PostPosted: Fri Jan 25, 2013 9:55 pm
by Bob Henrick
I have a pound plus filet of smoked salmon and would like to do something other than just eating it with crackers while I watch the Superbowl. So, do any of you have recipes for a dish that I might feature at dinner some night?

Re: what to do with a big 1lb+ of smoked salmon

PostPosted: Fri Jan 25, 2013 11:01 pm
by Jeff Grossman
Some traditional ideas: Eggs Benedict (use salmon instead of ham), LEO (lox, egg, and onion omelette), chowder (or, perhaps more likely, a variant on cullen skink), quiche (what can't be chopped up and thrown into a quiche?), tossed over pasta with shallots/white wine/lemon/cream.

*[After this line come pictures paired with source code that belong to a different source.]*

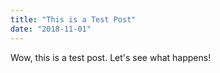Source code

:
 ```yaml
---
title: "This is a Test Post"
date: "2018-11-01"
---
```


Wow, this is a test post.  Let's see what happens!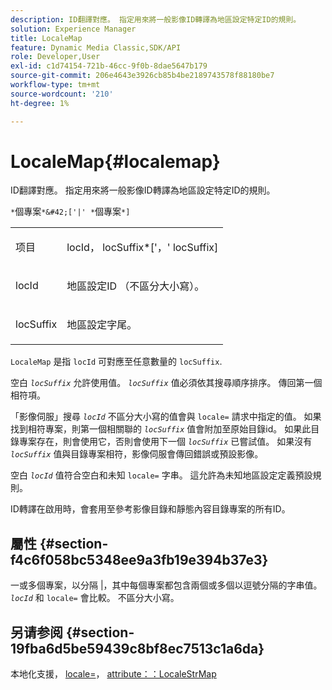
 ```yaml
---
description: ID翻譯對應。 指定用來將一般影像ID轉譯為地區設定特定ID的規則。
solution: Experience Manager
title: LocaleMap
feature: Dynamic Media Classic,SDK/API
role: Developer,User
exl-id: c1d74154-721b-46cc-9f0b-8dae5647b179
source-git-commit: 206e4643e3926cb85b4be2189743578f88180be7
workflow-type: tm+mt
source-wordcount: '210'
ht-degree: 1%

---
```


# LocaleMap{#localemap}

ID翻譯對應。 指定用來將一般影像ID轉譯為地區設定特定ID的規則。

`*`個專案`*&#42;['|' *`個專案`*]`

<table id="simpletable_A6DD1A28F8ED4178A8ADDB2F3AEFC402"> 
 <tr class="strow"> 
  <td class="stentry"> <p><span class="varname"> 项目</span> </p></td> 
  <td class="stentry"> <p><span class="varname"> locId</span>，<span class="varname"> locSuffix</span>*['，'<span class="varname"> locSuffix</span>] </p></td> 
 </tr> 
 <tr class="strow"> 
  <td class="stentry"> <p><span class="varname"> locId</span> </p></td> 
  <td class="stentry"> <p>地區設定ID （不區分大小寫）。 </p></td> 
 </tr> 
 <tr class="strow"> 
  <td class="stentry"> <p><span class="varname"> locSuffix</span> </p></td> 
  <td class="stentry"> <p>地區設定字尾。 </p></td> 
 </tr> 
</table>

`LocaleMap` 是指 `locId` 可對應至任意數量的 `locSuffix`.

空白 *`locSuffix`* 允許使用值。 *`locSuffix`* 值必須依其搜尋順序排序。 傳回第一個相符項。

「影像伺服」搜尋 *`locId`* 不區分大小寫的值會與 `locale=` 請求中指定的值。 如果找到相符專案，則第一個相關聯的 *`locSuffix`* 值會附加至原始目錄id。 如果此目錄專案存在，則會使用它，否則會使用下一個 *`locSuffix`* 已嘗試值。 如果沒有 *`locSuffix`* 值與目錄專案相符，影像伺服會傳回錯誤或預設影像。

空白 *`locId`* 值符合空白和未知 `locale=` 字串。 這允許為未知地區設定定義預設規則。

ID轉譯在啟用時，會套用至參考影像目錄和靜態內容目錄專案的所有ID。

## 屬性 {#section-f4c6f058bc5348ee9a3fb19e394b37e3}

一或多個專案，以分隔 |，其中每個專案都包含兩個或多個以逗號分隔的字串值。 *`locId`* 和 `locale=` 會比較。 不區分大小寫。

## 另请参阅 {#section-19fba6d5be59439c8bf8ec7513c1a6da}

本地化支援， [locale=](../../../../../is-api/http-ref/image-serving-api-ref/c-http-protocol-reference/c-command-reference/r-locale.md#reference-8a846b2fbc004a12821b956ed3b25cfb)， [attribute：：LocaleStrMap](../../../../../is-api/image-catalog/image-serving-api-ref/c-image-catalog-reference/c-attributes-reference/r-localestrmap.md#reference-98c42070a4bc4baf92537132be2b5b1e)
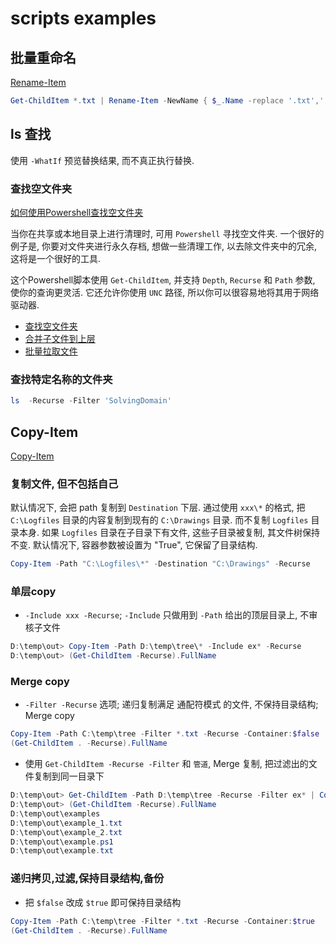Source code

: # scripts examples

## 批量重命名

[Rename-Item](https://docs.microsoft.com/zh-cn/powershell/module/Microsoft.PowerShell.Management/Rename-Item?view=powershell-7)

```powershell
Get-ChildItem *.txt | Rename-Item -NewName { $_.Name -replace '.txt','.log' }
```

## ls 查找

使用 `-WhatIf` 预览替换结果, 而不真正执行替换.

### 查找空文件夹

[如何使用Powershell查找空文件夹](如何使用Powershell查找空文件夹)

当你在共享或本地目录上进行清理时, 可用 `Powershell` 寻找空文件夹.
一个很好的例子是, 你要对文件夹进行永久存档, 想做一些清理工作, 以去除文件夹中的冗余, 这将是一个很好的工具.

这个Powershell脚本使用 `Get-ChildItem`, 并支持 `Depth`, `Recurse` 和 `Path` 参数, 使你的查询更灵活.
它还允许你使用 `UNC` 路径, 所以你可以很容易地将其用于网络驱动器.

+ [查找空文件夹](Get-EmptyDirectory.ps1)
+ [合并子文件到上层](Merge-ChildItem.ps1)
+ [批量拉取文件](receive-adb.ps1)

### 查找特定名称的文件夹

```powershell
ls  -Recurse -Filter 'SolvingDomain'
```

## Copy-Item

[Copy-Item](https://learn.microsoft.com/en-us/powershell/module/Microsoft.PowerShell.Management/Copy-Item)

### 复制文件, 但不包括自己

默认情况下, 会把 path 复制到 `Destination` 下层.
通过使用 `xxx\*` 的格式, 把 `C:\Logfiles` 目录的内容复制到现有的 `C:\Drawings` 目录.
而不复制 `Logfiles` 目录本身.
如果 `Logfiles` 目录在子目录下有文件, 这些子目录被复制, 其文件树保持不变.
默认情况下, 容器参数被设置为 "True", 它保留了目录结构.

```powershell
Copy-Item -Path "C:\Logfiles\*" -Destination "C:\Drawings" -Recurse
```

### 单层copy

+ `-Include xxx -Recurse`; `-Include` 只做用到 `-Path` 给出的顶层目录上, 不审核子文件

```powershell
D:\temp\out> Copy-Item -Path D:\temp\tree\* -Include ex* -Recurse
D:\temp\out> (Get-ChildItem -Recurse).FullName
```

### Merge copy

+ `-Filter -Recurse` 选项; 递归复制满足 通配符模式 的文件, 不保持目录结构; Merge copy

```powershell
Copy-Item -Path C:\temp\tree -Filter *.txt -Recurse -Container:$false
(Get-ChildItem . -Recurse).FullName
```

+ 使用 `Get-ChildItem -Recurse -Filter` 和 `管道`, Merge 复制, 把过滤出的文件复制到同一目录下

```powershell
D:\temp\out> Get-ChildItem -Path D:\temp\tree -Recurse -Filter ex* | Copy-Item
D:\temp\out> (Get-ChildItem -Recurse).FullName
D:\temp\out\examples
D:\temp\out\example_1.txt
D:\temp\out\example_2.txt
D:\temp\out\example.ps1
D:\temp\out\example.txt
```

### 递归拷贝,过滤,保持目录结构,备份

+ 把 `$false` 改成 `$true` 即可保持目录结构

```powershell
Copy-Item -Path C:\temp\tree -Filter *.txt -Recurse -Container:$true
(Get-ChildItem . -Recurse).FullName
```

How about on a bagel with a schmear? :)

Re: what to do with a big 1lb+ of smoked salmon

PostPosted: Fri Jan 25, 2013 11:32 pm
by Dale Williams
Jeff pretty much covered my ideas (plus a couple thoughts I didn't have, like chowder or quiche, both sound good).
A few thoughts:
as opposed to eating it with crackers, for canapes I tend to like on hearty bread, cucumber slices, or apple. Capers liven, as does lemon and horseradish (if straight prepared hr is too much for you, can make hr sauce with creme fraiche, yogurt, mayo, or sour cream)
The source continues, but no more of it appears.